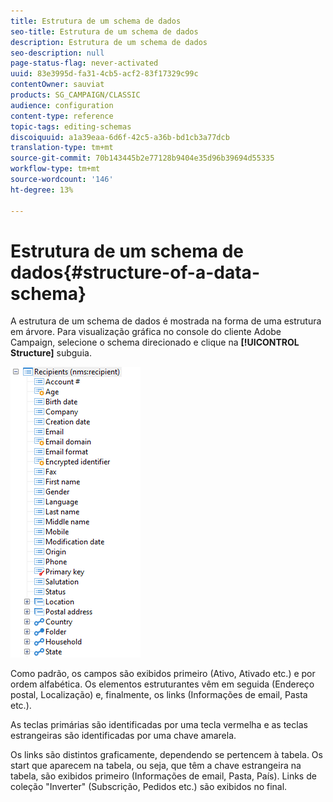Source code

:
 ```yaml
---
title: Estrutura de um schema de dados
seo-title: Estrutura de um schema de dados
description: Estrutura de um schema de dados
seo-description: null
page-status-flag: never-activated
uuid: 83e3995d-fa31-4cb5-acf2-83f17329c99c
contentOwner: sauviat
products: SG_CAMPAIGN/CLASSIC
audience: configuration
content-type: reference
topic-tags: editing-schemas
discoiquuid: a1a39eaa-6d6f-42c5-a36b-bd1cb3a77dcb
translation-type: tm+mt
source-git-commit: 70b143445b2e77128b9404e35d96b39694d55335
workflow-type: tm+mt
source-wordcount: '146'
ht-degree: 13%

---
```



# Estrutura de um schema de dados{#structure-of-a-data-schema}

A estrutura de um schema de dados é mostrada na forma de uma estrutura em árvore. Para visualização gráfica no console do cliente Adobe Campaign, selecione o schema direcionado e clique na **[!UICONTROL Structure]** subguia.

![](assets/d_ncs_integration_schema_arbo.png)

Como padrão, os campos são exibidos primeiro (Ativo, Ativado etc.) e por ordem alfabética. Os elementos estruturantes vêm em seguida (Endereço postal, Localização) e, finalmente, os links (Informações de email, Pasta etc.).

As teclas primárias são identificadas por uma tecla vermelha e as teclas estrangeiras são identificadas por uma chave amarela.

Os links são distintos graficamente, dependendo se pertencem à tabela. Os start que aparecem na tabela, ou seja, que têm a chave estrangeira na tabela, são exibidos primeiro (Informações de email, Pasta, País). Links de coleção &quot;Inverter&quot; (Subscrição, Pedidos etc.) são exibidos no final.
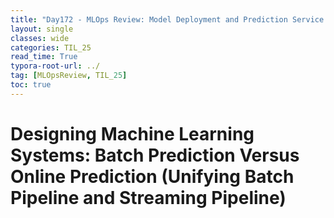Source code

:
 ```yaml
---
title: "Day172 - MLOps Review: Model Deployment and Prediction Service (2)"
layout: single
classes: wide
categories: TIL_25
read_time: True
typora-root-url: ../
tag: [MLOpsReview, TIL_25]
toc: true 
---
```


# Designing Machine Learning Systems: Batch Prediction Versus Online Prediction (Unifying Batch Pipeline and Streaming Pipeline)



<br>

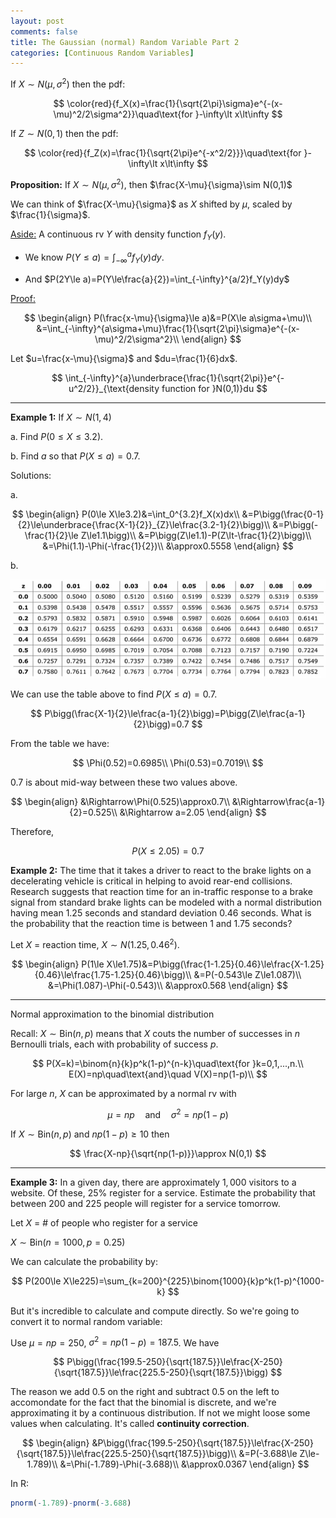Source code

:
 ```yaml
---
layout: post
comments: false
title: The Gaussian (normal) Random Variable Part 2
categories: [Continuous Random Variables]
---
```


If $X\sim N(\mu,\sigma^2)$ then the pdf:

$$
  \color{red}{f_X(x)=\frac{1}{\sqrt{2\pi}\sigma}e^{-(x-\mu)^2/2\sigma^2}}\quad\text{for }-\infty\lt x\lt\infty
$$

If $Z\sim N(0,1)$ then the pdf:

$$
  \color{red}{f_Z(x)=\frac{1}{\sqrt{2\pi}e^{-x^2/2}}}\quad\text{for }-\infty\lt x\lt\infty
$$

**Proposition:** If $X\sim N(\mu,\sigma^2)$, then $\frac{X-\mu}{\sigma}\sim N(0,1)$

We can think of $\frac{X-\mu}{\sigma}$ as $X$ shifted by $\mu$, scaled by $\frac{1}{\sigma}$.

<u>Aside:</u> A continuous rv $Y$ with density function $f_Y(y)$.

* We know $P(Y\le a)=\int_{-\infty}^{a}f_Y(y)dy$.

* And $P(2Y\le a)=P(Y\le\frac{a}{2})=\int_{-\infty}^{a/2}f_Y(y)dy$

<u>Proof:</u>

$$
  \begin{align}
    P(\frac{x-\mu}{\sigma}\le a)&=P(X\le a\sigma+\mu)\\
    &=\int_{-\infty}^{a\sigma+\mu}\frac{1}{\sqrt{2\pi}\sigma}e^{-(x-\mu)^2/2\sigma^2}\\
  \end{align}
$$

Let $u=\frac{x-\mu}{\sigma}$ and $du=\frac{1}{6}dx$.

$$
  \int_{-\infty}^{a}\underbrace{\frac{1}{\sqrt{2\pi}}e^{-u^2/2}}_{\text{density function for }N(0,1)}du
$$

---

**Example 1:** If $X\sim N(1,4)$

a. Find $P(0\le X\le3.2)$.

b. Find $a$ so that $P(X\le a)=0.7$.

Solutions:

a. 

$$
  \begin{align}
    P(0\le X\le3.2)&=\int_0^{3.2}f_X(x)dx\\
    &=P\bigg(\frac{0-1}{2}\le\underbrace{\frac{X-1}{2}}_{Z}\le\frac{3.2-1}{2}\bigg)\\
    &=P\bigg(-\frac{1}{2}\le Z\le1.1\bigg)\\
    &=P\bigg(Z\le1.1)-P(Z\lt-\frac{1}{2}\bigg)\\
    &=\Phi(1.1)-\Phi(-\frac{1}{2})\\
    &\approx0.5558
  \end{align}
$$

b.

![png](\assets\images\notes\the-normal-random-variable-part-2-1.png)

We can use the table above to find $P(X\le a)=0.7$.

$$
  P\bigg(\frac{X-1}{2}\le\frac{a-1}{2}\bigg)=P\bigg(Z\le\frac{a-1}{2}\bigg)=0.7
$$

From the table we have:

$$
  \Phi(0.52)=0.6985\\
  \Phi(0.53)=0.7019\\
$$

$0.7$ is about mid-way between these two values above.

$$
  \begin{align}
    &\Rightarrow\Phi(0.525)\approx0.7\\
    &\Rightarrow\frac{a-1}{2}=0.525\\
    &\Rightarrow a=2.05
  \end{align}
$$

Therefore,

$$
  P(X\le2.05)=0.7
$$

**Example 2:** The time that it takes a driver to react to the brake lights on a decelerating vehicle is critical in helping to avoid rear-end collisions. Research suggests that reaction time for an in-traffic response to a brake signal from standard brake lights can be modeled with a normal distribution having mean $1.25$ seconds and standard deviation 0.46 seconds. What is the
probability that the reaction time is between $1$ and $1.75$
seconds? 

Let $X$ = reaction time, $X\sim N(1.25, 0.46^2)$.

$$
  \begin{align}
    P(1\le X\le1.75)&=P\bigg(\frac{1-1.25}{0.46}\le\frac{X-1.25}{0.46}\le\frac{1.75-1.25}{0.46}\bigg)\\
    &=P(-0.543\le Z\le1.087)\\
    &=\Phi(1.087)-\Phi(-0.543)\\
    &\approx0.568
  \end{align}
$$

---

Normal approximation to the binomial distribution

Recall: $X\sim\text{Bin}(n,p)$ means that $X$ couts the number of successes in $n$ Bernoulli trials, each with probability of success $p$.

$$
  P(X=k)=\binom{n}{k}p^k(1-p)^{n-k}\quad\text{for }k=0,1,...,n.\\
  E(X)=np\quad\text{and}\quad V(X)=np(1-p)\\
$$

For large $n$, $X$ can be approximated by a normal rv with

$$
  \mu=np\quad\text{and}\quad\sigma^2=np(1-p)
$$

If $X\sim\text{Bin}(n,p)$ and $np(1-p)\ge10$ then

$$
  \frac{X-np}{\sqrt{np(1-p)}}\approx N(0,1)
$$

---

**Example 3:** In a given day, there are approximately $1,000$ visitors to a website. Of these, $25\%$ register for a service. Estimate the probability that between $200$ and $225$ people will register for a service tomorrow.

Let $X$ = # of people who register for a service

$X\sim\text{Bin}(n=1000,p=0.25)$

We can calculate the probability by:

$$
  P(200\le X\le225)=\sum_{k=200}^{225}\binom{1000}{k}p^k(1-p)^{1000-k}
$$

But it's incredible to calculate and compute directly. So we're going to convert it to normal random variable:

Use $\mu=np=250$, $\sigma^2=np(1-p)=187.5$. We have

$$
  P\bigg(\frac{199.5-250}{\sqrt{187.5}}\le\frac{X-250}{\sqrt{187.5}}\le\frac{225.5-250}{\sqrt{187.5}}\bigg)
$$

The reason we add $0.5$ on the right and subtract $0.5$ on the left to accomondate for the fact that the binomial is discrete, and we're approximating it by a continuous distribution. If not we might loose some values when calculating. It's called **continuity correction**. 

$$
  \begin{align}
    &P\bigg(\frac{199.5-250}{\sqrt{187.5}}\le\frac{X-250}{\sqrt{187.5}}\le\frac{225.5-250}{\sqrt{187.5}}\bigg)\\
    &=P(-3.688\le Z\le-1.789)\\
    &=\Phi(-1.789)-\Phi(-3.688)\\
    &\approx0.0367
  \end{align}
$$

In R:

```R
pnorm(-1.789)-pnorm(-3.688)
```
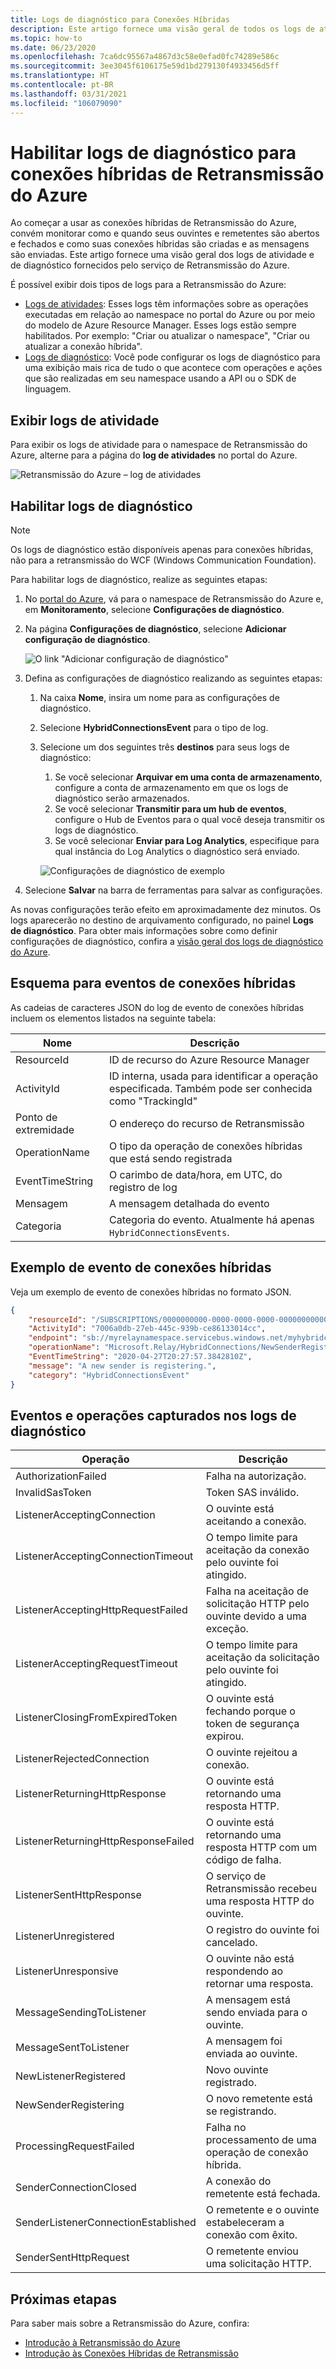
 ```yaml
---
title: Logs de diagnóstico para Conexões Híbridas
description: Este artigo fornece uma visão geral de todos os logs de atividade e de diagnóstico que estão disponíveis para a Retransmissão do Azure.
ms.topic: how-to
ms.date: 06/23/2020
ms.openlocfilehash: 7ca6dc95567a4867d3c58e0efad0fc74289e586c
ms.sourcegitcommit: 3ee3045f6106175e59d1bd279130f4933456d5ff
ms.translationtype: HT
ms.contentlocale: pt-BR
ms.lasthandoff: 03/31/2021
ms.locfileid: "106079090"
---
```

# <a name="enable-diagnostics-logs-for-azure-relay-hybrid-connections"></a>Habilitar logs de diagnóstico para conexões híbridas de Retransmissão do Azure
Ao começar a usar as conexões híbridas de Retransmissão do Azure, convém monitorar como e quando seus ouvintes e remetentes são abertos e fechados e como suas conexões híbridas são criadas e as mensagens são enviadas. Este artigo fornece uma visão geral dos logs de atividade e de diagnóstico fornecidos pelo serviço de Retransmissão do Azure. 

É possível exibir dois tipos de logs para a Retransmissão do Azure:

- [Logs de atividades](../azure-monitor/essentials/platform-logs-overview.md): Esses logs têm informações sobre as operações executadas em relação ao namespace no portal do Azure ou por meio do modelo de Azure Resource Manager. Esses logs estão sempre habilitados. Por exemplo:  "Criar ou atualizar o namespace", "Criar ou atualizar a conexão híbrida". 
- [Logs de diagnóstico](../azure-monitor/essentials/platform-logs-overview.md): Você pode configurar os logs de diagnóstico para uma exibição mais rica de tudo o que acontece com operações e ações que são realizadas em seu namespace usando a API ou o SDK de linguagem.

## <a name="view-activity-logs"></a>Exibir logs de atividade
Para exibir os logs de atividade para o namespace de Retransmissão do Azure, alterne para a página do **log de atividades** no portal do Azure.

![Retransmissão do Azure – log de atividades](./media/diagnostic-logs/activity-log.png)

## <a name="enable-diagnostic-logs"></a>Habilitar logs de diagnóstico

> [!NOTE]
> Os logs de diagnóstico estão disponíveis apenas para conexões híbridas, não para a retransmissão do WCF (Windows Communication Foundation).

Para habilitar logs de diagnóstico, realize as seguintes etapas:

1. No [portal do Azure](https://portal.azure.com), vá para o namespace de Retransmissão do Azure e, em **Monitoramento**, selecione **Configurações de diagnóstico**.
1. Na página **Configurações de diagnóstico**, selecione **Adicionar configuração de diagnóstico**.  

   ![O link "Adicionar configuração de diagnóstico"](./media/diagnostic-logs/add-diagnostic-setting.png)

1. Defina as configurações de diagnóstico realizando as seguintes etapas:
    1. Na caixa **Nome**, insira um nome para as configurações de diagnóstico.  
    2. Selecione **HybridConnectionsEvent** para o tipo de log. 
    3. Selecione um dos seguintes três **destinos** para seus logs de diagnóstico:  
        1. Se você selecionar **Arquivar em uma conta de armazenamento**, configure a conta de armazenamento em que os logs de diagnóstico serão armazenados.  
        2. Se você selecionar **Transmitir para um hub de eventos**, configure o Hub de Eventos para o qual você deseja transmitir os logs de diagnóstico.
        3. Se você selecionar **Enviar para Log Analytics**, especifique para qual instância do Log Analytics o diagnóstico será enviado.  

        ![Configurações de diagnóstico de exemplo](./media/diagnostic-logs/sample-diagnostic-settings.png)
1. Selecione **Salvar** na barra de ferramentas para salvar as configurações.

As novas configurações terão efeito em aproximadamente dez minutos. Os logs aparecerão no destino de arquivamento configurado, no painel **Logs de diagnóstico**. Para obter mais informações sobre como definir configurações de diagnóstico, confira a [visão geral dos logs de diagnóstico do Azure](../azure-monitor/essentials/platform-logs-overview.md).


## <a name="schema-for-hybrid-connections-events"></a>Esquema para eventos de conexões híbridas
As cadeias de caracteres JSON do log de evento de conexões híbridas incluem os elementos listados na seguinte tabela:

| Nome | Descrição |
| ------- | ------- |
| ResourceId | ID de recurso do Azure Resource Manager |
| ActivityId | ID interna, usada para identificar a operação especificada. Também pode ser conhecida como "TrackingId" |
| Ponto de extremidade | O endereço do recurso de Retransmissão |
| OperationName | O tipo da operação de conexões híbridas que está sendo registrada |
| EventTimeString | O carimbo de data/hora, em UTC, do registro de log |
| Mensagem | A mensagem detalhada do evento |
| Categoria | Categoria do evento. Atualmente há apenas `HybridConnectionsEvents`. 


## <a name="sample-hybrid-connections-event"></a>Exemplo de evento de conexões híbridas
Veja um exemplo de evento de conexões híbridas no formato JSON. 

```json
{
    "resourceId": "/SUBSCRIPTIONS/0000000000-0000-0000-0000-0000000000000/RESOURCEGROUPS/MyResourceGroup/PROVIDERS/MICROSOFT.RELAY/NAMESPACES/MyRelayNamespace",
    "ActivityId": "7006a0db-27eb-445c-939b-ce86133014cc",
    "endpoint": "sb://myrelaynamespace.servicebus.windows.net/myhybridconnection/7006a0db-27eb-445c-939b-ce86133014cc_G5",
    "operationName": "Microsoft.Relay/HybridConnections/NewSenderRegistering",
    "EventTimeString": "2020-04-27T20:27:57.3842810Z",
    "message": "A new sender is registering.",
    "category": "HybridConnectionsEvent"
}
```

## <a name="events-and-operations-captured-in-diagnostic-logs"></a>Eventos e operações capturados nos logs de diagnóstico

| Operação                           | Descrição                                                     |
|-------------------------------------|-----------------------------------------------------------------|
| AuthorizationFailed                 | Falha na autorização.                                           |
| InvalidSasToken                     | Token SAS inválido.                                              |
| ListenerAcceptingConnection         | O ouvinte está aceitando a conexão.                           |
| ListenerAcceptingConnectionTimeout  | O tempo limite para aceitação da conexão pelo ouvinte foi atingido.                |
| ListenerAcceptingHttpRequestFailed  | Falha na aceitação de solicitação HTTP pelo ouvinte devido a uma exceção. |
| ListenerAcceptingRequestTimeout     | O tempo limite para aceitação da solicitação pelo ouvinte foi atingido.                   |
| ListenerClosingFromExpiredToken     | O ouvinte está fechando porque o token de segurança expirou. |
| ListenerRejectedConnection          | O ouvinte rejeitou a conexão.                       |
| ListenerReturningHttpResponse       | O ouvinte está retornando uma resposta HTTP.                     |
| ListenerReturningHttpResponseFailed | O ouvinte está retornando uma resposta HTTP com um código de falha. |
| ListenerSentHttpResponse            | O serviço de Retransmissão recebeu uma resposta HTTP do ouvinte.  |
| ListenerUnregistered                | O registro do ouvinte foi cancelado.                                   |
| ListenerUnresponsive                | O ouvinte não está respondendo ao retornar uma resposta.         |
| MessageSendingToListener            | A mensagem está sendo enviada para o ouvinte.                              |
| MessageSentToListener               | A mensagem foi enviada ao ouvinte.                                    |
| NewListenerRegistered               | Novo ouvinte registrado.                                        |
| NewSenderRegistering                | O novo remetente está se registrando.                                      |
| ProcessingRequestFailed             | Falha no processamento de uma operação de conexão híbrida.     |
| SenderConnectionClosed              | A conexão do remetente está fechada.                                |
| SenderListenerConnectionEstablished | O remetente e o ouvinte estabeleceram a conexão com êxito.    |
| SenderSentHttpRequest               | O remetente enviou uma solicitação HTTP.                                |


## <a name="next-steps"></a>Próximas etapas

Para saber mais sobre a Retransmissão do Azure, confira:

* [Introdução à Retransmissão do Azure](relay-what-is-it.md)
* [Introdução às Conexões Híbridas de Retransmissão](relay-hybrid-connections-dotnet-get-started.md)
════════════════
> **Task to complete**:
In the listing above, the lines from the one containing "aceitação da conexão" through the one containing "O novo remetente" must be set down exactly, with no other lines.

> **Task output**:
| ListenerAcceptingConnectionTimeout  | O tempo limite para aceitação da conexão pelo ouvinte foi atingido.                |
| ListenerAcceptingHttpRequestFailed  | Falha na aceitação de solicitação HTTP pelo ouvinte devido a uma exceção. |
| ListenerAcceptingRequestTimeout     | O tempo limite para aceitação da solicitação pelo ouvinte foi atingido.                   |
| ListenerClosingFromExpiredToken     | O ouvinte está fechando porque o token de segurança expirou. |
| ListenerRejectedConnection          | O ouvinte rejeitou a conexão.                       |
| ListenerReturningHttpResponse       | O ouvinte está retornando uma resposta HTTP.                     |
| ListenerReturningHttpResponseFailed | O ouvinte está retornando uma resposta HTTP com um código de falha. |
| ListenerSentHttpResponse            | O serviço de Retransmissão recebeu uma resposta HTTP do ouvinte.  |
| ListenerUnregistered                | O registro do ouvinte foi cancelado.                                   |
| ListenerUnresponsive                | O ouvinte não está respondendo ao retornar uma resposta.         |
| MessageSendingToListener            | A mensagem está sendo enviada para o ouvinte.                              |
| MessageSentToListener               | A mensagem foi enviada ao ouvinte.                                    |
| NewListenerRegistered               | Novo ouvinte registrado.                                        |
| NewSenderRegistering                | O novo remetente está se registrando.                                      |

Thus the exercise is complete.